Pu est surtout connu pour s’être impliqué en faveur de la fermeture du système de camps de travaux forcés, et pour avoir révélé les faits véritables derrière le massacre de la place Tiananmen. Sa condamnation fait suite à sept messages postés sur Sina Weibo, un site populaire de microblogging populaire en Chine. L’avocat critique à travers ces messages la politiques du gouvernement chinois, ainsi que ses représentants. La condamnation de Pu est donc interprétée comme une tentative par le régime de le réduire au silence politiquement.
Mo Shaoping est l’avocat chargé de la défense de Pu. Ce dernier a annoncé à l’édition chinoise de Radio France Internationale (RFI) que Pu ne ferait pas appel de la décision de justice. « Vu l’état actuel du système judiciaire chinois, Pu sait que les chances sont maigres d’arriver à renverser le verdict. Aussi, après avoir été détenu pendant 19 mois, Pu est épuisé, et espère pouvoir récupérer tranquillement », a expliqué Mo à RFI.
« Pas une once de joie »
Par rapport à la peine maximale encourue, qui s’élevait à 8 ans de prison, Pu semble avoir écopé d’une sentence plutôt allégée. Mais malgré cela, Hu Jia, un dissident chinois habitant à Pékin, dit ne pas ressentir « la moindre once de joie ou d’optimisme » suite au verdict.

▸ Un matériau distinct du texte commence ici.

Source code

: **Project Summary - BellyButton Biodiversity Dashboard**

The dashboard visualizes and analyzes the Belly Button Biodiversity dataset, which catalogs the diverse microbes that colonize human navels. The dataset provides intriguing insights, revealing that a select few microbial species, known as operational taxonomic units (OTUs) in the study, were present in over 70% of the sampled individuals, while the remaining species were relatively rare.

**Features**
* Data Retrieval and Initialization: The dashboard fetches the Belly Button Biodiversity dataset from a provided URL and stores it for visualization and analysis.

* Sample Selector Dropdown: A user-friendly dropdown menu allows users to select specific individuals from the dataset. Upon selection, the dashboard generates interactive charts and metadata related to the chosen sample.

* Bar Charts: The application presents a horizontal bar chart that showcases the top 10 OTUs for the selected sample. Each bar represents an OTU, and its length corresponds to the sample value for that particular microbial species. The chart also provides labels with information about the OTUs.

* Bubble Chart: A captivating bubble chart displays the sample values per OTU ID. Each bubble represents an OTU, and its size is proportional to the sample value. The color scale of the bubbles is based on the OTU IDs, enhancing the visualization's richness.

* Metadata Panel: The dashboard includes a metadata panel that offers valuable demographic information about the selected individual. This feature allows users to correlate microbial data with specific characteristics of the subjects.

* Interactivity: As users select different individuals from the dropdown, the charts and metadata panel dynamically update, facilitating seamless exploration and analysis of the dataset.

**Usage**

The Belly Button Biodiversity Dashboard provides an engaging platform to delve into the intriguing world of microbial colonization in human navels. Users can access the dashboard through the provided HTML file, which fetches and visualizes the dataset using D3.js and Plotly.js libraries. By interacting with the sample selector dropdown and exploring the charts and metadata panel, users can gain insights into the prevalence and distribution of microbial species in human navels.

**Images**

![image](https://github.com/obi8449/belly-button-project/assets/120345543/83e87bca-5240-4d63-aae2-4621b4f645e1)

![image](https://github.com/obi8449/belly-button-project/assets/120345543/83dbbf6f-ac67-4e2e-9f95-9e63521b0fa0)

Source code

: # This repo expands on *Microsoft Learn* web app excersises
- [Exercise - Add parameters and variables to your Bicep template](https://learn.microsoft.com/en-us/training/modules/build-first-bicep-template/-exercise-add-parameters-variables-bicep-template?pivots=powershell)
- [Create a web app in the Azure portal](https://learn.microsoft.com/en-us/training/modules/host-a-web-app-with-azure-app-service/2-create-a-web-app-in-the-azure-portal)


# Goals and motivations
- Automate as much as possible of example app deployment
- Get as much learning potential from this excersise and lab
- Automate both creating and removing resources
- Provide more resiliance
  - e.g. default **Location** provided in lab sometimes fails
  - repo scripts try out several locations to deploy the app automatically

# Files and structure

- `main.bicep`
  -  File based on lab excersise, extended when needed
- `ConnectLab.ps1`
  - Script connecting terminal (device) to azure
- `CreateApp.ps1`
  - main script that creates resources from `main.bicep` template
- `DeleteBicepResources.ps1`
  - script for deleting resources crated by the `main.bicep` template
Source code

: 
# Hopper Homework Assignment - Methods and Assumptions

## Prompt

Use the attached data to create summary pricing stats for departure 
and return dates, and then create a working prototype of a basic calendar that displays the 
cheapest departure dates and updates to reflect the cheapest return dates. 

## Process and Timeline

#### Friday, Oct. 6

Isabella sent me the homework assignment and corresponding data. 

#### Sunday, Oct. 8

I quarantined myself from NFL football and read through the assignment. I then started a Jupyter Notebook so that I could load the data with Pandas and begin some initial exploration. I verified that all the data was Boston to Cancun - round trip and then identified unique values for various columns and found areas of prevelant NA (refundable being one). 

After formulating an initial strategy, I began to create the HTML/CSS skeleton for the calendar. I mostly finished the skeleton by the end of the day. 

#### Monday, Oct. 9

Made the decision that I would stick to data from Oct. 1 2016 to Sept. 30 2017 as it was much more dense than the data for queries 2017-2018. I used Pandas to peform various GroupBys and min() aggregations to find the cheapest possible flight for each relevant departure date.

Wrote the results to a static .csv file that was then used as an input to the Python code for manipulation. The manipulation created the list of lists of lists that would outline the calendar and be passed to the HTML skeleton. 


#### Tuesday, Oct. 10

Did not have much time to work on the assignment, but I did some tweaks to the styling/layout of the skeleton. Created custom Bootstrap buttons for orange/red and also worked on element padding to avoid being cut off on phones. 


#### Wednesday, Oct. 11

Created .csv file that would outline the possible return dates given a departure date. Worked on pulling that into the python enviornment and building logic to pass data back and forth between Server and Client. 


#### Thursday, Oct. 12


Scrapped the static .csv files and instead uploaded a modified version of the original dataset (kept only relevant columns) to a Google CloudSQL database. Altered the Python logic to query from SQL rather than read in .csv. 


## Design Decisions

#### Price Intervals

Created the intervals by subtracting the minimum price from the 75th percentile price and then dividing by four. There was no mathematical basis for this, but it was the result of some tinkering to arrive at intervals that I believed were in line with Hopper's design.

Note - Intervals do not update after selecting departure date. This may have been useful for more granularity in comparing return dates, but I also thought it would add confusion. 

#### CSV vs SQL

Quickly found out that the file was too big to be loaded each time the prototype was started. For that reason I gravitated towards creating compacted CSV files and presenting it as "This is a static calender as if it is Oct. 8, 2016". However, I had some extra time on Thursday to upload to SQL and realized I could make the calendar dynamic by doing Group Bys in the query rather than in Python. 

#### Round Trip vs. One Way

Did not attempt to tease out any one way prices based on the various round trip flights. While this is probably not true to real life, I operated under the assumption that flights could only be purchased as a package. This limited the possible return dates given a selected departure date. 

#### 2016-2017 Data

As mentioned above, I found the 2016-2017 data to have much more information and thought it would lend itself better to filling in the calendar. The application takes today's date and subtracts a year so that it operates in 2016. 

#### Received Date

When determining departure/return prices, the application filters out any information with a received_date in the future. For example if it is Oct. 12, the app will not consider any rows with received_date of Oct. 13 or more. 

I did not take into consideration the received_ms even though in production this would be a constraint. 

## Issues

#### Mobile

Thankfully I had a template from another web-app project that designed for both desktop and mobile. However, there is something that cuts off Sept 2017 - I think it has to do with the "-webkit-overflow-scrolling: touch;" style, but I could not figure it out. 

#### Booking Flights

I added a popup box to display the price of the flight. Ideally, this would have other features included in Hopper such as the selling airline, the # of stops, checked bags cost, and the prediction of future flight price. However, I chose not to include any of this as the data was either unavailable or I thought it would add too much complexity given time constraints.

« Pu Zhiqiang, tout comme Gao Zhisheng, est un citoyen innocent, que l’on a empêché d’exercer. Et à qui on a fait payer le prix d’avoir osé prendre la parole ouvertement, et aidé les laissés-pour-compte et les persécutés », a raconté Hu à Epoch Times au cours d’une interview téléphonique.
Gao Zhisheng est un avocat des droits de l’homme qui a passé ces dernières sept années en « détention ». Alors qu’il purgeait une peine de trois ans avec sursis avec cinq années de probation, la police est venu l’arrêter lors de la dernière semaine de mise à l’épreuve. À ce jour, Gao est assigné à résidence dans sa province natale de Shaanxi. L’accès à un dentiste lui a été interdit.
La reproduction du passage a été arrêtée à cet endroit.